Chat input formatting with full format awareness. More...

Classes
struct	FormatInputs
	Input parameters for chat formatting. More...

struct	FormatResult
	Result from chat template formatting with full format awareness. More...

Functions
FormatResult	format (const llama_model *model, const FormatInputs &inputs)
	Format chat messages using model's chat template with full format awareness.

bool	validate (const std::string &template_str)
	Validate chat template syntax.

std::vector< llama_token >	fallback_to_eog (const llama_model *model)
	Get EOG token as fallback when template parsing fails.

std::string	get_token_safe (const llama_model *model, llama_token token)
	Get token text safely.

std::vector< llama_token >	get_turn_separator (const llama_model *model)
	Get turn separator tokens for the model's chat template.

Detailed Description

Chat input formatting with full format awareness.

Wraps llama.cpp's chat template engine to produce formatted prompts with all format-awareness metadata (grammar, triggers, parser) needed for correct output parsing via lloyal::chat_out.

Function Documentation

◆ fallback_to_eog()

std::vector< llama_token > lloyal::chat_in::fallback_to_eog ( const llama_model * model )

inline

Get EOG token as fallback when template parsing fails.

Returns the model's end-of-generation token wrapped in a vector. Prefers EOT (end-of-turn) token, falling back to EOS (end-of-sequence).

Parameters

model Llama model pointer

Returns: Vector containing single EOG token, or empty vector if no EOG token exists

Definition at line 480 of file chat_in.hpp.

◆ format()

FormatResult lloyal::chat_in::format	(	const llama_model *	model,
		const FormatInputs &	inputs
	)

inline

Format chat messages using model's chat template with full format awareness.

Orchestrates chat template processing with graceful degradation:

Parses tools and messages from JSON
Applies common_chat_templates_apply() with all format-awareness fields
Returns all common_chat_params fields for downstream grammar/parsing use
Falls back to simple "role: content" format if template fails
Returns empty result on JSON parsing errors (never throws)

Parameters

model	Llama model pointer (provides template and vocabulary)
inputs	FormatInputs struct with messages, tools, and format options

Returns: FormatResult containing prompt, format, grammar, triggers, and parser info

Note: This function never throws.
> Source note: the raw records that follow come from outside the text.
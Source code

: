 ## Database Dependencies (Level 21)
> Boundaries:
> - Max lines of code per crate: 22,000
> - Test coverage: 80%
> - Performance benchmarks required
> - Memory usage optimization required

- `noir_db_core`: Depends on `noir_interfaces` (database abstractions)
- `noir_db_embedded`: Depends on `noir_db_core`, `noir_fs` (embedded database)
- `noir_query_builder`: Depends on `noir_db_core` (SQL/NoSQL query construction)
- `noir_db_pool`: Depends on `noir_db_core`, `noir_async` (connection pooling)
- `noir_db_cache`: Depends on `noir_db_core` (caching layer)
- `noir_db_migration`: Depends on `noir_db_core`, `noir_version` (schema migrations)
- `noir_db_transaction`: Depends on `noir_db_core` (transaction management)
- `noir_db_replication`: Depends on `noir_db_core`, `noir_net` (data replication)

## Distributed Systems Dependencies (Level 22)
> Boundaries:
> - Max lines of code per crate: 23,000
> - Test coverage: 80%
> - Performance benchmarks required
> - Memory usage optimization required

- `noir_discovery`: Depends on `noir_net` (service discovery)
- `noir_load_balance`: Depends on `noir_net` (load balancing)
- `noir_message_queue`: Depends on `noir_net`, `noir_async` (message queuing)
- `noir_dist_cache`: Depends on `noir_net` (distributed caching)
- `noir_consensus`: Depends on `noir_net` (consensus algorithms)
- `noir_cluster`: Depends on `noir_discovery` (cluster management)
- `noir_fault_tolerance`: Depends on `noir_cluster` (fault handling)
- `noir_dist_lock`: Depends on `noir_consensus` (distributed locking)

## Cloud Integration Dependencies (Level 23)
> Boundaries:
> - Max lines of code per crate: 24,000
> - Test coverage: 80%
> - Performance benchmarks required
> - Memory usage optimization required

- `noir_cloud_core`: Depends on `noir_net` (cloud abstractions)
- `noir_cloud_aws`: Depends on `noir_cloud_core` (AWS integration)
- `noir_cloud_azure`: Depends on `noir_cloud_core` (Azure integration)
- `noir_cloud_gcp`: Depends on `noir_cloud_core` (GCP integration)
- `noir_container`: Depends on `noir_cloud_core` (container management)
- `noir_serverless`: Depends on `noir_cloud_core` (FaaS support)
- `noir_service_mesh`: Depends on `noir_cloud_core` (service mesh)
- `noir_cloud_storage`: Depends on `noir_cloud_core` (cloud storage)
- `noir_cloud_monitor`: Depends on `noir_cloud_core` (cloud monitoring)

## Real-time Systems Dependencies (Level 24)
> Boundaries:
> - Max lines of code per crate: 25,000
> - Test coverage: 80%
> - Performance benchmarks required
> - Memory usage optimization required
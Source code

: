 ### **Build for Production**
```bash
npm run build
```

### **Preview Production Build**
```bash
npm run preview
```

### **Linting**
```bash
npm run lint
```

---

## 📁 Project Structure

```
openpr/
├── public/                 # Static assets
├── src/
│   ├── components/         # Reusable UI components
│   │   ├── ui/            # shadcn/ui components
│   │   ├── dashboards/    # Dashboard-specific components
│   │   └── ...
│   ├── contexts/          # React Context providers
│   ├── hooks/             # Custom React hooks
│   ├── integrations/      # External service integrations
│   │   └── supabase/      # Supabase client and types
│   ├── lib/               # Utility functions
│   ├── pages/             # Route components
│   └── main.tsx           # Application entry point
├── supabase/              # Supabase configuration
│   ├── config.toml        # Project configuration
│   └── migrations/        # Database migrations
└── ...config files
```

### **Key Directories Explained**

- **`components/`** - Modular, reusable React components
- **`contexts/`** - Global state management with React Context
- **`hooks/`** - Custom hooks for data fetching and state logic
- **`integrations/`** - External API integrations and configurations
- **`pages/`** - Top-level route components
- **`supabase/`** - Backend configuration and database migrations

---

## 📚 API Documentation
On error, returns empty prompt.

See also: common_chat_templates_apply(); lloyal::chat_out::parse()

// Basic usage (no tools)
chat_in::FormatInputs inputs;
inputs.messages_json = R"([{"role":"user","content":"Hi"}])";
auto result = chat_in::format(model, inputs);
auto tokens = tokenizer::tokenize(vocab, result.prompt, true, true);
 
// With tools
inputs.tools_json = R"([{"type":"function","function":{"name":"get_weather","description":"Get weather","parameters":{"type":"object","properties":{"location":{"type":"string"}}}}}])";
auto tool_result = chat_in::format(model, inputs);
// tool_result.format != CONTENT_ONLY when tools are active
// tool_result.grammar contains GBNF for constrained tool call output

Definition at line 136 of file chat_in.hpp.

◆ get_token_safe()

std::string lloyal::chat_in::get_token_safe	(	const llama_model *	model,
		llama_token	token
	)

inline

Get token text safely.

Parameters

model	Llama model pointer
token	Token ID

Returns: Token text, or empty string if invalid

Definition at line 502 of file chat_in.hpp.

◆ get_turn_separator()

std::vector< llama_token > lloyal::chat_in::get_turn_separator ( const llama_model * model )

inline

Get turn separator tokens for the model's chat template.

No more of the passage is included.